__What is required__.
Where the word "dans" occurs in a line of the data, return the whole line.

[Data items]
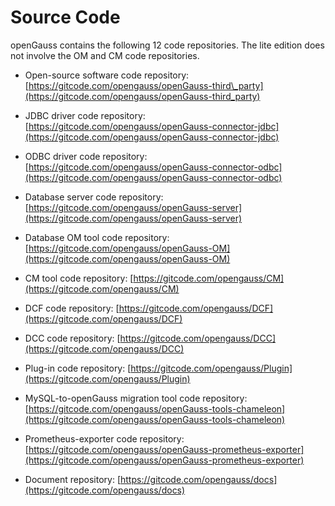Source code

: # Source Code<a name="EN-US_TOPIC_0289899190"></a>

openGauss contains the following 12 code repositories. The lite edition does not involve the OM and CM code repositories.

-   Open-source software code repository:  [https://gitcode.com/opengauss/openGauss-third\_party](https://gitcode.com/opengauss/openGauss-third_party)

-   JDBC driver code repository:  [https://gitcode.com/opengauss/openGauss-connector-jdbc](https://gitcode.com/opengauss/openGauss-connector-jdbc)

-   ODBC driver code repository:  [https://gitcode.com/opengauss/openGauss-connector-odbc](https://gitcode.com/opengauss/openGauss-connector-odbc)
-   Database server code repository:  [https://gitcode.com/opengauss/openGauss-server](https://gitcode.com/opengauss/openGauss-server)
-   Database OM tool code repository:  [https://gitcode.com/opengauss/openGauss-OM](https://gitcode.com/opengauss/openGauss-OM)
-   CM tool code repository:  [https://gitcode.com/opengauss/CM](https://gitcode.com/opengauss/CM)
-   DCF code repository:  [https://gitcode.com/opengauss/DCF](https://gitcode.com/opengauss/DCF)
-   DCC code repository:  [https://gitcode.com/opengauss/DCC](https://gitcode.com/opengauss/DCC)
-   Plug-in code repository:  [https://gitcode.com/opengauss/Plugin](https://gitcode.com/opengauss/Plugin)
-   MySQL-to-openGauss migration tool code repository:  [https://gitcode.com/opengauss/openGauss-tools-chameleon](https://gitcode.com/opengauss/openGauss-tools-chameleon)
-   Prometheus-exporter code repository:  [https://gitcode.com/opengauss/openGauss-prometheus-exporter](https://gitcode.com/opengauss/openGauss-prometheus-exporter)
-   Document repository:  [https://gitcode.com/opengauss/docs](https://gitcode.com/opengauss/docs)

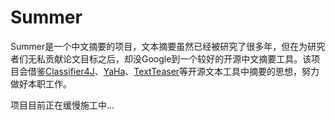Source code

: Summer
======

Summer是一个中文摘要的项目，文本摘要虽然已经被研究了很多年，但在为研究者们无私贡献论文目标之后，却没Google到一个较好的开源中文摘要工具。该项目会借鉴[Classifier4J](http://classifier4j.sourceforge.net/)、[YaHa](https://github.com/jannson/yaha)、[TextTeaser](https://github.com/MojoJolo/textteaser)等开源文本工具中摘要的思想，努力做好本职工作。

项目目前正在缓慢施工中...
---
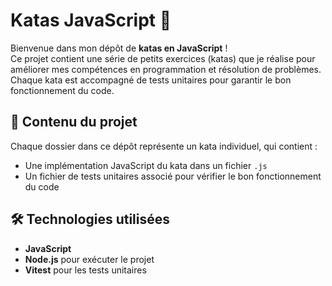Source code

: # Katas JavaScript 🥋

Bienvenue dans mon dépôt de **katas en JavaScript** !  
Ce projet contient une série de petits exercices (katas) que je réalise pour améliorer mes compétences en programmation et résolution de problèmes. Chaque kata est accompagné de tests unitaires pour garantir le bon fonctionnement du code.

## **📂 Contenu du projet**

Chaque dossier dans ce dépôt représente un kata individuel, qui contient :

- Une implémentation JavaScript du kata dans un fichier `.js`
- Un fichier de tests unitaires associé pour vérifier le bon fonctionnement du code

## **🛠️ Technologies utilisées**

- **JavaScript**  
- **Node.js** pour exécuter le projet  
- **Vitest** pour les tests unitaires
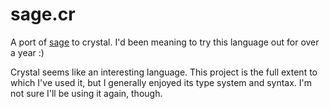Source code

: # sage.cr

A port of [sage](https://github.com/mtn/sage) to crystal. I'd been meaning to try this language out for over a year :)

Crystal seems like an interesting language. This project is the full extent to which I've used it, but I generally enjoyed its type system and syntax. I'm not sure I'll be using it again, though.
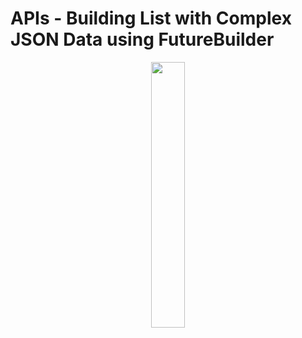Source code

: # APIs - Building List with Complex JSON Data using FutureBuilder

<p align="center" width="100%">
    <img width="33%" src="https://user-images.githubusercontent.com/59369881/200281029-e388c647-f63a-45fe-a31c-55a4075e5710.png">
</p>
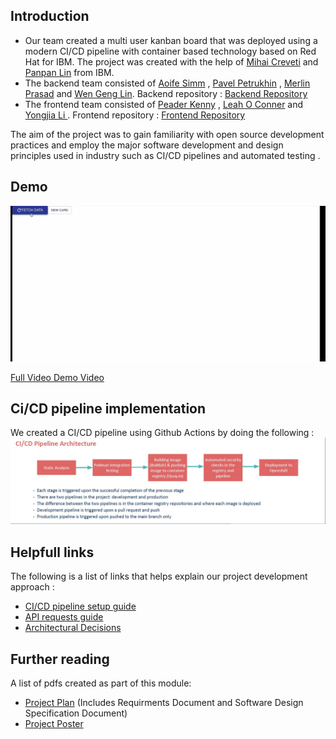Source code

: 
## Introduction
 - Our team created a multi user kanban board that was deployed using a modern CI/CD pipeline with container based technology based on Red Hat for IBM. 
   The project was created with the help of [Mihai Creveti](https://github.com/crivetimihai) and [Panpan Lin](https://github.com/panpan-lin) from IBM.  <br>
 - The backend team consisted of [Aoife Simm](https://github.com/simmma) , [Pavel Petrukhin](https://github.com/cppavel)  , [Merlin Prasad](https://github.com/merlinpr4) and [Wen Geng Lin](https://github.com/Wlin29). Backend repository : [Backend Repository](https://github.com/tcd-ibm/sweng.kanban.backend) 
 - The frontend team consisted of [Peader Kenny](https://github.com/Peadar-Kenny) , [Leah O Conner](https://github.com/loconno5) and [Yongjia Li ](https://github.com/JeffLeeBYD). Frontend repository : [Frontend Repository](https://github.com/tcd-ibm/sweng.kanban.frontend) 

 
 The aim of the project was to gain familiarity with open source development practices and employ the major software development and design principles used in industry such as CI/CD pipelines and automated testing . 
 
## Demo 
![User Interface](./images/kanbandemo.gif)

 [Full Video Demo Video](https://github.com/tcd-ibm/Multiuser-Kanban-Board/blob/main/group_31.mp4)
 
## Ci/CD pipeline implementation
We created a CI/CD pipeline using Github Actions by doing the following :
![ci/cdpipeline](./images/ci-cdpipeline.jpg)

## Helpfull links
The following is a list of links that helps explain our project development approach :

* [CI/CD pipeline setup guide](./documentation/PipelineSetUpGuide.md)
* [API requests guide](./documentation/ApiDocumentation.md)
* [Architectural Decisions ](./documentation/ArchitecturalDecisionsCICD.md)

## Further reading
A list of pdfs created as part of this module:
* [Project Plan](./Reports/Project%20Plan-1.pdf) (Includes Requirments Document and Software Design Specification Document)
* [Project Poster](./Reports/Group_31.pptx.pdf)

__Finished task__.
Bienvenue dans mon dépôt de **katas en JavaScript** !  
Chaque dossier dans ce dépôt représente un kata individuel, qui contient :
- Une implémentation JavaScript du kata dans un fichier `.js`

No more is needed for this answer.